- Opening Delimiter -

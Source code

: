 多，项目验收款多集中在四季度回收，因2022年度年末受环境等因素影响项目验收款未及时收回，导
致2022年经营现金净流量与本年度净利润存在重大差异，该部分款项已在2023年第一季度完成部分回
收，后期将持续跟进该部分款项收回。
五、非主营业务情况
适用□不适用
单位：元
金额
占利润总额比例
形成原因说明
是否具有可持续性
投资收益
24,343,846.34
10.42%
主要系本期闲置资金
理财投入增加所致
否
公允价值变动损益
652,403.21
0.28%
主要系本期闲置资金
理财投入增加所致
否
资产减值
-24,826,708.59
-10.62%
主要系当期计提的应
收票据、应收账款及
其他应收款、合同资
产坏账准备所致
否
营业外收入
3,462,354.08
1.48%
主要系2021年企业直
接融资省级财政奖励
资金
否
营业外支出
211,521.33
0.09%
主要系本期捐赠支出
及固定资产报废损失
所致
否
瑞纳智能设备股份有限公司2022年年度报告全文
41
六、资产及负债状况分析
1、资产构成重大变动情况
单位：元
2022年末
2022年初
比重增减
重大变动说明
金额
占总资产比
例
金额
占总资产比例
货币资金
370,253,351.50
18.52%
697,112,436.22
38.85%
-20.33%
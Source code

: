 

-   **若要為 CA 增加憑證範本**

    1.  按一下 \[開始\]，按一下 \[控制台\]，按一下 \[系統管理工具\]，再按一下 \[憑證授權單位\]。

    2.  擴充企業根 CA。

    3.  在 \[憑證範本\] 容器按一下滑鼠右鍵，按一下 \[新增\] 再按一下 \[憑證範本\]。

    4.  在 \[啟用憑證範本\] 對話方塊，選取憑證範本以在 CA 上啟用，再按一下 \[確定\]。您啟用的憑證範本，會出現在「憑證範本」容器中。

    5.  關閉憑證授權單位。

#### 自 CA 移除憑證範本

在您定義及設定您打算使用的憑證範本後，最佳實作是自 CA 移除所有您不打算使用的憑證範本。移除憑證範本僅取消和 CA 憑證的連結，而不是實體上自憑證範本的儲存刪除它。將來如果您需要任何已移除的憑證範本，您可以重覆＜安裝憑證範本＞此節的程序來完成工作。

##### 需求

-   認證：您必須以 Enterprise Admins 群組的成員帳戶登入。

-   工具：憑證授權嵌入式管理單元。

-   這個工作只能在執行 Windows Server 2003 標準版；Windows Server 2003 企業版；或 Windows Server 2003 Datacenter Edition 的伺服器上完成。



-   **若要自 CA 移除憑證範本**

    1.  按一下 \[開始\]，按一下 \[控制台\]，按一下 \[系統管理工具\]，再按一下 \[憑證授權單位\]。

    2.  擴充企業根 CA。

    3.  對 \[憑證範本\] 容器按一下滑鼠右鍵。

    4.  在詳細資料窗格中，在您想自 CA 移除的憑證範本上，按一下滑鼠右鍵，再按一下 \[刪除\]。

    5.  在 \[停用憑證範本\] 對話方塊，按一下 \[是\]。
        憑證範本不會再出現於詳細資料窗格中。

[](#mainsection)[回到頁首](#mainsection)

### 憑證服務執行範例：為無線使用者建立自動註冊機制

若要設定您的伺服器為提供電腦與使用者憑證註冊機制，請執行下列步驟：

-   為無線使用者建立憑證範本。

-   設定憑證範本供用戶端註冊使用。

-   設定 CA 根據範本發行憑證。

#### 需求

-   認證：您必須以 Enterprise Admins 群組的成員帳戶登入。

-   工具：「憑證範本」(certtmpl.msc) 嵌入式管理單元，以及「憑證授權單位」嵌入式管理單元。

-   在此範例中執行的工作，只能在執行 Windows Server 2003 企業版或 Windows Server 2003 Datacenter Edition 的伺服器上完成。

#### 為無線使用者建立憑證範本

- Closing Delimiter -

How to complete this task:
The entries are to be duplicated exactly, with nothing changed.

Answer below:
Source code

: 多，项目验收款多集中在四季度回收，因2022年度年末受环境等因素影响项目验收款未及时收回，导
致2022年经营现金净流量与本年度净利润存在重大差异，该部分款项已在2023年第一季度完成部分回
收，后期将持续跟进该部分款项收回。
五、非主营业务情况
适用□不适用
单位：元
金额
占利润总额比例
形成原因说明
是否具有可持续性
投资收益
24,343,846.34
10.42%
主要系本期闲置资金
理财投入增加所致
否
公允价值变动损益
652,403.21
0.28%
主要系本期闲置资金
理财投入增加所致
否
资产减值
-24,826,708.59
-10.62%
主要系当期计提的应
收票据、应收账款及
其他应收款、合同资
产坏账准备所致
否
营业外收入
3,462,354.08
1.48%
主要系2021年企业直
接融资省级财政奖励
资金
否
营业外支出
211,521.33
0.09%
主要系本期捐赠支出
及固定资产报废损失
所致
否
瑞纳智能设备股份有限公司2022年年度报告全文
41
六、资产及负债状况分析
1、资产构成重大变动情况
单位：元
2022年末
2022年初
比重增减
重大变动说明
金额
占总资产比
例
金额
占总资产比例
货币资金
370,253,351.50
18.52%
697,112,436.22
38.85%
-20.33%
Source code

: 

-   **若要為 CA 增加憑證範本**

    1.  按一下 \[開始\]，按一下 \[控制台\]，按一下 \[系統管理工具\]，再按一下 \[憑證授權單位\]。

    2.  擴充企業根 CA。

    3.  在 \[憑證範本\] 容器按一下滑鼠右鍵，按一下 \[新增\] 再按一下 \[憑證範本\]。

    4.  在 \[啟用憑證範本\] 對話方塊，選取憑證範本以在 CA 上啟用，再按一下 \[確定\]。您啟用的憑證範本，會出現在「憑證範本」容器中。

    5.  關閉憑證授權單位。

#### 自 CA 移除憑證範本

在您定義及設定您打算使用的憑證範本後，最佳實作是自 CA 移除所有您不打算使用的憑證範本。移除憑證範本僅取消和 CA 憑證的連結，而不是實體上自憑證範本的儲存刪除它。將來如果您需要任何已移除的憑證範本，您可以重覆＜安裝憑證範本＞此節的程序來完成工作。

##### 需求

-   認證：您必須以 Enterprise Admins 群組的成員帳戶登入。

-   工具：憑證授權嵌入式管理單元。

-   這個工作只能在執行 Windows Server 2003 標準版；Windows Server 2003 企業版；或 Windows Server 2003 Datacenter Edition 的伺服器上完成。



-   **若要自 CA 移除憑證範本**

    1.  按一下 \[開始\]，按一下 \[控制台\]，按一下 \[系統管理工具\]，再按一下 \[憑證授權單位\]。

    2.  擴充企業根 CA。

    3.  對 \[憑證範本\] 容器按一下滑鼠右鍵。

    4.  在詳細資料窗格中，在您想自 CA 移除的憑證範本上，按一下滑鼠右鍵，再按一下 \[刪除\]。

    5.  在 \[停用憑證範本\] 對話方塊，按一下 \[是\]。
        憑證範本不會再出現於詳細資料窗格中。

[](#mainsection)[回到頁首](#mainsection)

### 憑證服務執行範例：為無線使用者建立自動註冊機制

若要設定您的伺服器為提供電腦與使用者憑證註冊機制，請執行下列步驟：

-   為無線使用者建立憑證範本。

-   設定憑證範本供用戶端註冊使用。

-   設定 CA 根據範本發行憑證。

#### 需求

-   認證：您必須以 Enterprise Admins 群組的成員帳戶登入。

-   工具：「憑證範本」(certtmpl.msc) 嵌入式管理單元，以及「憑證授權單位」嵌入式管理單元。

-   在此範例中執行的工作，只能在執行 Windows Server 2003 企業版或 Windows Server 2003 Datacenter Edition 的伺服器上完成。

#### 為無線使用者建立憑證範本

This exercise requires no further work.